----- Materials provided

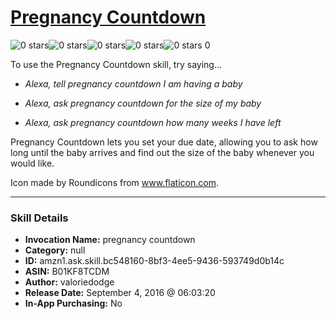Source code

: # [Pregnancy Countdown](http://alexa.amazon.com/#skills/amzn1.ask.skill.bc548160-8bf3-4ee5-9436-593749d0b14c)
![0 stars](../../images/ic_star_border_black_18dp_1x.png)![0 stars](../../images/ic_star_border_black_18dp_1x.png)![0 stars](../../images/ic_star_border_black_18dp_1x.png)![0 stars](../../images/ic_star_border_black_18dp_1x.png)![0 stars](../../images/ic_star_border_black_18dp_1x.png) 0

To use the Pregnancy Countdown skill, try saying...

* *Alexa, tell pregnancy countdown I am having a baby*

* *Alexa, ask pregnancy countdown for the size of my baby*

* *Alexa, ask pregnancy countdown how many weeks I have left*

Pregnancy Countdown lets you set your due date, allowing you to ask how long until the baby arrives and find out the size of the baby whenever you would like.

Icon made by Roundicons from www.flaticon.com.

***

### Skill Details

* **Invocation Name:** pregnancy countdown
* **Category:** null
* **ID:** amzn1.ask.skill.bc548160-8bf3-4ee5-9436-593749d0b14c
* **ASIN:** B01KF8TCDM
* **Author:** valoriedodge
* **Release Date:** September 4, 2016 @ 06:03:20
* **In-App Purchasing:** No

----------

▸ Action item: Can you repeat every record above exactly, apart from the pictures?

▸ Finished task:
Source code

: # [Pregnancy Countdown](http://alexa.amazon.com/#skills/amzn1.ask.skill.bc548160-8bf3-4ee5-9436-593749d0b14c)
![0 stars](../../images/ic_star_border_black_18dp_1x.png)![0 stars](../../images/ic_star_border_black_18dp_1x.png)![0 stars](../../images/ic_star_border_black_18dp_1x.png)![0 stars](../../images/ic_star_border_black_18dp_1x.png)![0 stars](../../images/ic_star_border_black_18dp_1x.png) 0

To use the Pregnancy Countdown skill, try saying...

* *Alexa, tell pregnancy countdown I am having a baby*

* *Alexa, ask pregnancy countdown for the size of my baby*

* *Alexa, ask pregnancy countdown how many weeks I have left*

Pregnancy Countdown lets you set your due date, allowing you to ask how long until the baby arrives and find out the size of the baby whenever you would like.

Icon made by Roundicons from www.flaticon.com.

***

### Skill Details

* **Invocation Name:** pregnancy countdown
* **Category:** null
* **ID:** amzn1.ask.skill.bc548160-8bf3-4ee5-9436-593749d0b14c
* **ASIN:** B01KF8TCDM
* **Author:** valoriedodge
* **Release Date:** September 4, 2016 @ 06:03:20
* **In-App Purchasing:** No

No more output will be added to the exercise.